(Document images with source code)
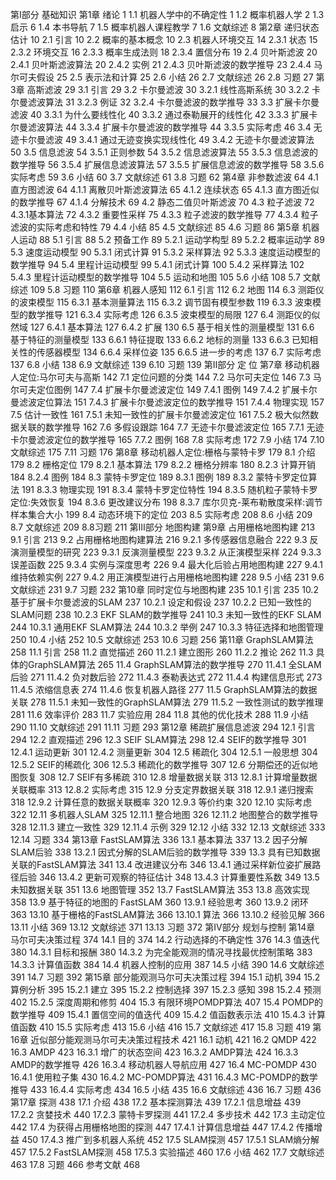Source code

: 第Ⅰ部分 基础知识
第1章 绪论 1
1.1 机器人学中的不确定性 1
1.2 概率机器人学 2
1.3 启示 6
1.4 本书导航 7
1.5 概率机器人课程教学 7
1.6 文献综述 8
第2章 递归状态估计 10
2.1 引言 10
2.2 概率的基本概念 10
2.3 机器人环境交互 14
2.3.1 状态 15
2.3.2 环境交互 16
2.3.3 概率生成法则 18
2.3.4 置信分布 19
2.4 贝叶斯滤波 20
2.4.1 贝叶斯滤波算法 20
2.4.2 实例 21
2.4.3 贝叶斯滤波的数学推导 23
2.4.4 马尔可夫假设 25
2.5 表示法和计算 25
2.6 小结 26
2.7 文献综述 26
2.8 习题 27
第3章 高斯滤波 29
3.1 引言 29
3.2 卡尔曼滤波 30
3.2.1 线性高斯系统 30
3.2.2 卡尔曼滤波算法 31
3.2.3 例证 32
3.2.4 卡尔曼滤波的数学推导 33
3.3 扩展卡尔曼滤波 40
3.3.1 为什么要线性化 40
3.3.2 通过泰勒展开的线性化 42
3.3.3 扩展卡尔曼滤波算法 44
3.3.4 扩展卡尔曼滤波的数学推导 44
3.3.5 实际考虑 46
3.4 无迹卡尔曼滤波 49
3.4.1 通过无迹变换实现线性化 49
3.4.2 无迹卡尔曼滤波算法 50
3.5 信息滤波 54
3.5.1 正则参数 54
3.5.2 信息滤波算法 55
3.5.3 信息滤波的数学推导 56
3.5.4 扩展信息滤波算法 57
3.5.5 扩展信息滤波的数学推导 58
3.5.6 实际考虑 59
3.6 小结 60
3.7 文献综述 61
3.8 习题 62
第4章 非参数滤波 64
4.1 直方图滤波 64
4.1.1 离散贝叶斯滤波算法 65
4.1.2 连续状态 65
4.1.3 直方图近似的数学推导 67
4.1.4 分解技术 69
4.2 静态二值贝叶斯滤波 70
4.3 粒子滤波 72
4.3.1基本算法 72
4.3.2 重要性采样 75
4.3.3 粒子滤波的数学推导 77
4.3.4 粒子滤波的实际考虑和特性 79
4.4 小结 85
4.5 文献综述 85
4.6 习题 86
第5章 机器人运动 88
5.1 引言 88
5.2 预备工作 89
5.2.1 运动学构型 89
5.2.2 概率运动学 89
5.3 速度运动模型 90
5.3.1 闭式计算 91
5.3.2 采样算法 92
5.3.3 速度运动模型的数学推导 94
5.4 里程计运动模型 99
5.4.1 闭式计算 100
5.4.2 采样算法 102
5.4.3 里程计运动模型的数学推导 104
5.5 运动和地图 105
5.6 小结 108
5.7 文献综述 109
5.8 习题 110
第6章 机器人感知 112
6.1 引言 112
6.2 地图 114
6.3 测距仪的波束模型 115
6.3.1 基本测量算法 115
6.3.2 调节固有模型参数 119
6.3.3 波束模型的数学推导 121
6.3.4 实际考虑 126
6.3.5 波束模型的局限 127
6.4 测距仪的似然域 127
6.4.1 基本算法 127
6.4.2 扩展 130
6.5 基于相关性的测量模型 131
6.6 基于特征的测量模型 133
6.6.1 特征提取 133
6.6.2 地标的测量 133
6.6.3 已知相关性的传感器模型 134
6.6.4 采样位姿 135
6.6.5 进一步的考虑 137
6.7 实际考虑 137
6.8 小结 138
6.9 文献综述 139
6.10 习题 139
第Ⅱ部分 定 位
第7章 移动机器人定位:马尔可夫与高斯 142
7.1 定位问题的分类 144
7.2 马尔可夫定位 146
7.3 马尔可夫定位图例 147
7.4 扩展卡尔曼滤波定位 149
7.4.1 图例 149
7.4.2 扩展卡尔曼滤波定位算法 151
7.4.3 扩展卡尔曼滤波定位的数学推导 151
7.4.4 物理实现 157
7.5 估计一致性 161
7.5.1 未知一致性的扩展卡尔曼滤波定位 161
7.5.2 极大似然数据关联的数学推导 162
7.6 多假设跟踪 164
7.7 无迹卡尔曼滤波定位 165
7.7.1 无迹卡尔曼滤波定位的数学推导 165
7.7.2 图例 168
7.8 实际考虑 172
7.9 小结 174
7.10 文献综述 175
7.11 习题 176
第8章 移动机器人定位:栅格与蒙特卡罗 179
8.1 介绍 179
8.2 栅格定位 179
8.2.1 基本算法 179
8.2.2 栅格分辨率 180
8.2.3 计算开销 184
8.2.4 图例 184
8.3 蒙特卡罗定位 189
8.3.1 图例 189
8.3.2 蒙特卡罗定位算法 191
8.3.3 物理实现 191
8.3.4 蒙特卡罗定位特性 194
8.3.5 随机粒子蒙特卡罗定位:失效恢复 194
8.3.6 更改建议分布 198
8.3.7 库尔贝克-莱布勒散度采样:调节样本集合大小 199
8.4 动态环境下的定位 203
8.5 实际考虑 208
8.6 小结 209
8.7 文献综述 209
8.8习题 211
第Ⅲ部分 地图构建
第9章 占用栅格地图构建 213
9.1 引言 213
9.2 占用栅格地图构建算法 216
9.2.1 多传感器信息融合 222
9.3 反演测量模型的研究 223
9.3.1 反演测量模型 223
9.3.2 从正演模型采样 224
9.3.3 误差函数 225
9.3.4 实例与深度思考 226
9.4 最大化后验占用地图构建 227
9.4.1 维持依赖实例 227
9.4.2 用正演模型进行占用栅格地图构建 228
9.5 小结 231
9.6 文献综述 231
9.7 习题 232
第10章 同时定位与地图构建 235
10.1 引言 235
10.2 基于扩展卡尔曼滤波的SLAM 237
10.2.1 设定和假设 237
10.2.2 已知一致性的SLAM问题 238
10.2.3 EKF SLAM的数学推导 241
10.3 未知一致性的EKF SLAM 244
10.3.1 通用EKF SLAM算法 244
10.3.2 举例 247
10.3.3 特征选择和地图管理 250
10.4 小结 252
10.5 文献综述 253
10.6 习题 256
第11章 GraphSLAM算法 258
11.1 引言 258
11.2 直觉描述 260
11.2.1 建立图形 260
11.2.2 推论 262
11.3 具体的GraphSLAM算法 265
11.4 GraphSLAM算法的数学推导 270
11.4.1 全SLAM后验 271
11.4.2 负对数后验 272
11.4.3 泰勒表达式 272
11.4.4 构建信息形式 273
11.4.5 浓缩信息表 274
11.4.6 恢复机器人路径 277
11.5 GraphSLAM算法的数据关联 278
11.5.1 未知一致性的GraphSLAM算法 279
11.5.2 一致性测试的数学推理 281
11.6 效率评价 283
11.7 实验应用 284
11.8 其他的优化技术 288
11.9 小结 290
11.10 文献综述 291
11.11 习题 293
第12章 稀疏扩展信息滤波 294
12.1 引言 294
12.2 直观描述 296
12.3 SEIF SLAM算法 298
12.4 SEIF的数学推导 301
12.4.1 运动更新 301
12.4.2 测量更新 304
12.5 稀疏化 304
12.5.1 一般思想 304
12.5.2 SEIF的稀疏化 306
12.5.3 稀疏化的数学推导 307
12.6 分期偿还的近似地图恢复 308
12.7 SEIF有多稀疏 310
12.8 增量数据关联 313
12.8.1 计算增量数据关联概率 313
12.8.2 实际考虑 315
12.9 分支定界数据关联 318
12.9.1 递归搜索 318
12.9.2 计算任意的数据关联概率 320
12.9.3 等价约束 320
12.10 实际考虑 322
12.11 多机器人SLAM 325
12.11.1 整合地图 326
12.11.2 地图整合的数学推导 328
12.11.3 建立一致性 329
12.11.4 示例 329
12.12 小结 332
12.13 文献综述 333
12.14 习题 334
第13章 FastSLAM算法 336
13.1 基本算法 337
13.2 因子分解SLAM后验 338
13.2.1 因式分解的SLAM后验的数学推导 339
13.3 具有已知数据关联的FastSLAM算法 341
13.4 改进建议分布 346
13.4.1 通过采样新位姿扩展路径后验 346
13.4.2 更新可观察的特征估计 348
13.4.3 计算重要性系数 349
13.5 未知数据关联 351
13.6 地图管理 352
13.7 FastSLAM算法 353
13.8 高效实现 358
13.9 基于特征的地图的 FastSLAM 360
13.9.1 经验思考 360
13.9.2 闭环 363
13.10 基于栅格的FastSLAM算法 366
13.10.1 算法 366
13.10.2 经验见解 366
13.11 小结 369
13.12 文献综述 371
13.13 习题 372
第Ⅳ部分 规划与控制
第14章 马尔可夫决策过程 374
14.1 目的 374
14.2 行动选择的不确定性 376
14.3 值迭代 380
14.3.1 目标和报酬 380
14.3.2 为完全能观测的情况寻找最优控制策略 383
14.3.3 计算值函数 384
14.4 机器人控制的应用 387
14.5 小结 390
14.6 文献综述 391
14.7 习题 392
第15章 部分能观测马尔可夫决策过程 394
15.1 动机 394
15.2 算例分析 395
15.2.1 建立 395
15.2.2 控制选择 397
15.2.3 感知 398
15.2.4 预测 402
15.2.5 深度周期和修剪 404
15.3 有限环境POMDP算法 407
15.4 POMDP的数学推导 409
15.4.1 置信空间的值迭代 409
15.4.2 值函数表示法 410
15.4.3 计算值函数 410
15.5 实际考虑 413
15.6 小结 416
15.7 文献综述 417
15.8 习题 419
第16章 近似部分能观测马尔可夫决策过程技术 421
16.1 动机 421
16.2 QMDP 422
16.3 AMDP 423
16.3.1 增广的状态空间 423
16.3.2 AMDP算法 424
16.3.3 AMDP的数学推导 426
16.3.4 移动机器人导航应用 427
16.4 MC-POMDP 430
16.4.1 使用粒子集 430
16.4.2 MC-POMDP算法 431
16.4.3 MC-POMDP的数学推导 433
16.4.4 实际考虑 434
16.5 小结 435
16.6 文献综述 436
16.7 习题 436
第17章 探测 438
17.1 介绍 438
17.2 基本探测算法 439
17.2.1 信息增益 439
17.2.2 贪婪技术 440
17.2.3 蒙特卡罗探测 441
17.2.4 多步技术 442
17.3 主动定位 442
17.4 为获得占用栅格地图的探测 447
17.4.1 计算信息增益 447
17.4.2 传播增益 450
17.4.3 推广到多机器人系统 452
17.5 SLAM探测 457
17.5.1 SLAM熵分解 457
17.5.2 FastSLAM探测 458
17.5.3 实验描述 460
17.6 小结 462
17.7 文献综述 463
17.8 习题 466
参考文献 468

# WHAT YOU SHOULD DO
Return exactly the lines in the records above, beginning with the one that holds "15.5 实际考虑 413" and ending with the last.

# WRITTEN ANSWER
15.5 实际考虑 413
15.6 小结 416
15.7 文献综述 417
15.8 习题 419
第16章 近似部分能观测马尔可夫决策过程技术 421
16.1 动机 421
16.2 QMDP 422
16.3 AMDP 423
16.3.1 增广的状态空间 423
16.3.2 AMDP算法 424
16.3.3 AMDP的数学推导 426
16.3.4 移动机器人导航应用 427
16.4 MC-POMDP 430
16.4.1 使用粒子集 430
16.4.2 MC-POMDP算法 431
16.4.3 MC-POMDP的数学推导 433
16.4.4 实际考虑 434
16.5 小结 435
16.6 文献综述 436
16.7 习题 436
第17章 探测 438
17.1 介绍 438
17.2 基本探测算法 439
17.2.1 信息增益 439
17.2.2 贪婪技术 440
17.2.3 蒙特卡罗探测 441
17.2.4 多步技术 442
17.3 主动定位 442
17.4 为获得占用栅格地图的探测 447
17.4.1 计算信息增益 447
17.4.2 传播增益 450
17.4.3 推广到多机器人系统 452
17.5 SLAM探测 457
17.5.1 SLAM熵分解 457
17.5.2 FastSLAM探测 458
17.5.3 实验描述 460
17.6 小结 462
17.7 文献综述 463
17.8 习题 466
参考文献 468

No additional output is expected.